(TASK STATEMENT)
Track down each line below containing the string "subsection" and copy it.

(MATERIAL SUPPLIED Opens)

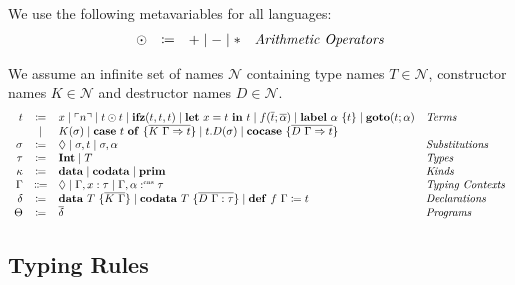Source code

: \begin{definition}
  We use the following metavariables for all languages:
  \[
    \begin{array}{rcll}
      \odot  & \coloneqq & + \mid - \mid * & \emph{Arithmetic Operators}
    \end{array}
  \]
\end{definition}

\begin{definition}
  We assume an infinite set of names $\mathcal{N}$ containing type names $T\in\mathcal{N}$, constructor names $K\in\mathcal{N}$ and destructor names $D\in\mathcal{N}$.
  \[ 
    \begin{array}{r c l l}
      t & \coloneqq & x \mid \lit{n} \mid t \odot t \mid \ifz{t}{t}{t} \mid \letin{x}{t}{t} \mid f(\overline{t}; \overline{\alpha}) \mid \lab{\alpha}{t} \mid \goto{t}{\alpha} & \emph{Terms}\\
      & \mid & K(\sigma) \mid \caseof{t}{\overline{K\ \Gamma \Rightarrow t}} \mid t.D(\sigma) \mid \cocase{\overline{D\ \Gamma \Rightarrow t}} & \\
      \sigma & \coloneqq & \nil \mid \sigma,t \mid \sigma, \alpha & \emph{Substitutions}\\
      \tau & \coloneqq & \tyint \mid T & \emph{Types} \\
      \kappa & \coloneq & \mathbf{data} \mid \mathbf{codata} \mid \mathbf{prim} & \emph{Kinds} \\
      \Gamma & \Coloneqq & \nil \mid \Gamma, x : \tau \mid \Gamma, \alpha \cnt \tau & \emph{Typing Contexts} \\
      \delta & \coloneqq & \mathbf{data}\ T\ \{ \overline{K\ \Gamma} \}  \mid \mathbf{codata}\ T\ \{ \overline{D\ \Gamma : \tau}\} \mid \defi{f\ \Gamma}{t} & \emph{Declarations}\\
      \Theta & \coloneqq & \overline{\delta} & \emph{Programs}\\
    \end{array}
  \]
\end{definition}

\subsection{Typing Rules}
\label{subsec:fun:typing-rules}


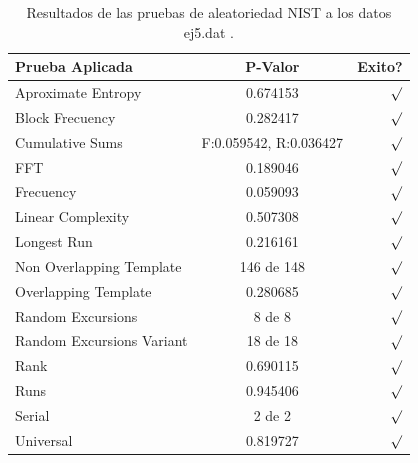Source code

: \documentclass[10pt]{IEEEtran}
\begin{document}
\begin{table}[H]
\caption{Resultados de las pruebas de aleatoriedad NIST a los datos ej5.dat .}
\label{caso1}
\begin{center}
\begin{small}
\begin{tabular}{|l|c|r|}
\hline

Prueba Aplicada &  P-Valor & Exito? \\
\hline

Aproximate Entropy    &    0.674153  & $\surd$ \\

Block Frecuency  &  0.282417  &  $\surd$  \\

Cumulative Sums    &   F:0.059542, R:0.036427 & $\surd$ \\

FFT    &   0.189046   &  $\surd$     \\

Frecuency     &  0.059093  &  $\surd$   \\

Linear Complexity      & 0.507308 & $\surd$ \\

Longest Run      &   0.216161  &    $\surd$      \\

Non Overlapping Template      & 146 de 148    &     $\surd$          \\

Overlapping Template      &   0.280685   &      $\surd$      \\

Random Excursions      & 8 de 8  &    $\surd$      \\

Random Excursions Variant & 18 de 18 &     $\surd$    \\

Rank & 0.690115  &      $\surd$      \\

Runs &   0.945406  &     $\surd$        \\

Serial &     2 de 2    &     $\surd$        \\

Universal &     0.819727 &   $\surd$            \\

\hline

\end{tabular}
\end{small}
\end{center}
\end{table}
\end{document}
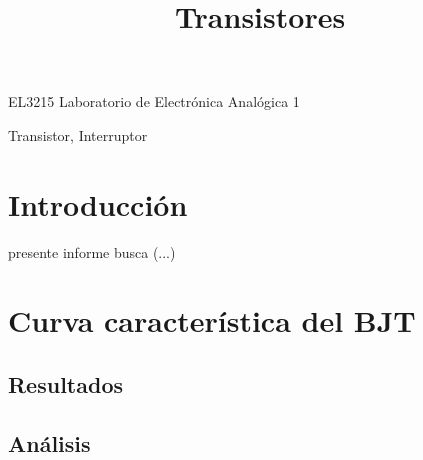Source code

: \documentclass[journal]{IEEEtran}
\begin{document}
%
\title{Transistores}


%
{EL3215 Laboratorio de Electrónica Analógica 1}


\maketitle


\begin{abstract}

\end{abstract}

\begin{IEEEkeywords}
Transistor, Interruptor
\end{IEEEkeywords}


\section{Introducción}

 presente informe busca	(...)



\section{Curva característica del BJT}
\subsection{Resultados}
\subsection{Análisis}
\end{document}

(MATERIAL SUPPLIED Closes)

(RESULT OF THIS TASK)
\subsection{Typing Rules}
\subsection{Resultados}
\subsection{Análisis}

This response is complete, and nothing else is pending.